Was vor allem viele Außenstehende allerdings nicht wissen: „Wir schalten auch die Polizei ein, wenn wir das GPS-Signal orten und die Bewohner weiter von unserer Einrichtung entfernt sind. Dann bringt die Polizei sie wieder zurück“, erklärt Mehr.

Auch besorgte Bürger hätten schon Patienten zurückgebracht. „Wir sind sehr froh, dass die Bevölkerung mitschaut. Aber meistens werden Menschen zurückgebracht, die mit GPS ausgestattet sind und die wir sowieso schon im Blick haben. Diese Menschen laufen nicht weg, sie dürfen ja auch unterwegs sein“, sagt Mehr. „Es ist nicht immer zwingend so, dass jemand abhandengekommen ist“, betont auch Johnsen.

Das Geschehene verarbeiten

Sorgen macht sich Nicole Mehr allerdings um ihre Mitarbeiter. In dieser Woche fand eine Gruppenvision statt, um das Geschehene zu verarbeiten. „Das, was passiert ist, belastet uns sehr“, sagt Mehr. Schlimmer werde es dadurch, dass vor allem in den Sozialen Netzwerken Konzept und die Arbeit der Mitarbeiter infrage gestellt würde. „Wir sind von diesem Konzept überzeugt und leben dafür, dass wir den Bewohnern hier ein schönes Leben ermöglichen können“, sagt Mehr.

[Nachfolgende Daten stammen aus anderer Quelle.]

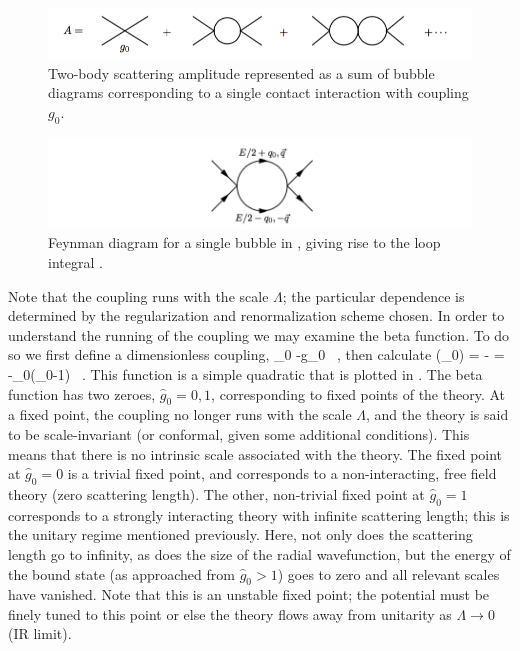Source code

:\begin{figure}
\begin{center}
\includegraphics[width=\linewidth]{Chapter5-figures/simple1}
\caption{\label{fig:bubblesum}Two-body scattering amplitude represented as a sum of bubble diagrams corresponding to a single contact interaction with coupling $g_0$.}
\end{center}
\end{figure}
\begin{figure}
\begin{center}
\includegraphics[width=\linewidth]{Chapter5-figures/loop1}
\caption{\label{fig:loop}Feynman diagram for a single bubble in , giving rise to the loop integral .}
\end{center}
\end{figure}

Note that the coupling runs with the scale $\Lambda$; the particular dependence is determined by the regularization and renormalization scheme chosen. In order to understand the running of the coupling we may examine the beta function. To do so we first define a dimensionless coupling,
\beq
{}_0 \equiv -g_0 \ ,
\eeq
then calculate
\beq
\label{eq:beta}
\beta\left(_0\right) \equiv \Lambda {} = - = -_0\left(_0-1\right) \ .
\eeq
This function is a simple quadratic that is plotted in . The beta function has two zeroes, $\hat{g}_0 = 0,1$, corresponding to fixed points of the theory. At a fixed point, the coupling no longer runs with the scale $\Lambda$, and the theory is said to be scale-invariant (or conformal, given some additional conditions). This means that there is no intrinsic scale associated with the theory. The fixed point at $\hat{g}_0=0$ is a trivial fixed point, and corresponds to a non-interacting, free field theory (zero scattering length). The other, non-trivial fixed point at $\hat{g}_0=1$ corresponds to a strongly interacting theory with infinite scattering length; this is the unitary regime mentioned previously. Here, not only does the scattering length go to infinity, as does the size of the radial wavefunction, but the energy of the bound state (as approached from $\hat{g}_0 > 1$) goes to zero and all relevant scales have vanished. Note that this is an unstable fixed point; the potential must be finely tuned to this point or else the theory flows away from unitarity as $\Lambda \to 0$ (IR limit).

Von den Angehörigen der verstorbenen Bewohnerin habe man in der Einrichtung übrigens keine Vorwürfe gemacht bekommen – im Gegenteil. „Ich habe erst gestern noch mit ihnen gesprochen und sie haben mir gesagt, dass sie uns immer weiterempfehlen würden“, sagt Nicole Mehr. Obwohl Bewohner und Angehörige vor dem Einzug ausführlich über das Thema „Weglauftendenz“ informiert würden, wolle man dafür in Zukunft noch mehr sensibilisieren.